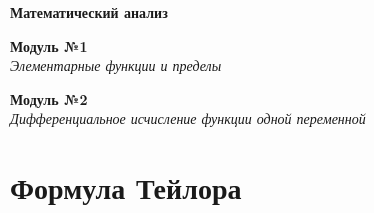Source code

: 


\begin{center}
	\Huge\textbf{Математический анализ}
\end{center}
\tableofcontents
\newpage

 \begin{center}
 \large{\textbf{Модуль №1} \\
 \textit{Элементарные функции и пределы}}
 \end{center}
 
 \newpage
 \zerocounter
 
 \newpage
 \zerocounter
 
 \newpage
 \zerocounter
 
 \newpage
 \zerocounter
 
 \newpage
 \zerocounter
 
 \newpage
 \zerocounter
 \begin{center}
 \large{\textbf{Модуль №2} \\
 \textit{Дифференциальное исчисление функции одной переменной}}
 \end{center}
 
 \newpage
 \zerocounter
 
 \zerocounter
 \newpage

\newpage
\zerocounter

\zerocounter
\newpage
\section{Формула Тейлора}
__________
### Work item
Transcribe every entry exactly, omitting pictures.

### Solution to the exercise
Source code

: 


\begin{center}
	\Huge\textbf{Математический анализ}
\end{center}
\tableofcontents
\newpage

 \begin{center}
 \large{\textbf{Модуль №1} \\
 \textit{Элементарные функции и пределы}}
 \end{center}
 
 \newpage
 \zerocounter
 
 \newpage
 \zerocounter
 
 \newpage
 \zerocounter
 
 \newpage
 \zerocounter
 
 \newpage
 \zerocounter
 
 \newpage
 \zerocounter
 \begin{center}
 \large{\textbf{Модуль №2} \\
 \textit{Дифференциальное исчисление функции одной переменной}}
 \end{center}
 
 \newpage
 \zerocounter
 
 \zerocounter
 \newpage

\newpage
\zerocounter

\zerocounter
\newpage
\section{Формула Тейлора}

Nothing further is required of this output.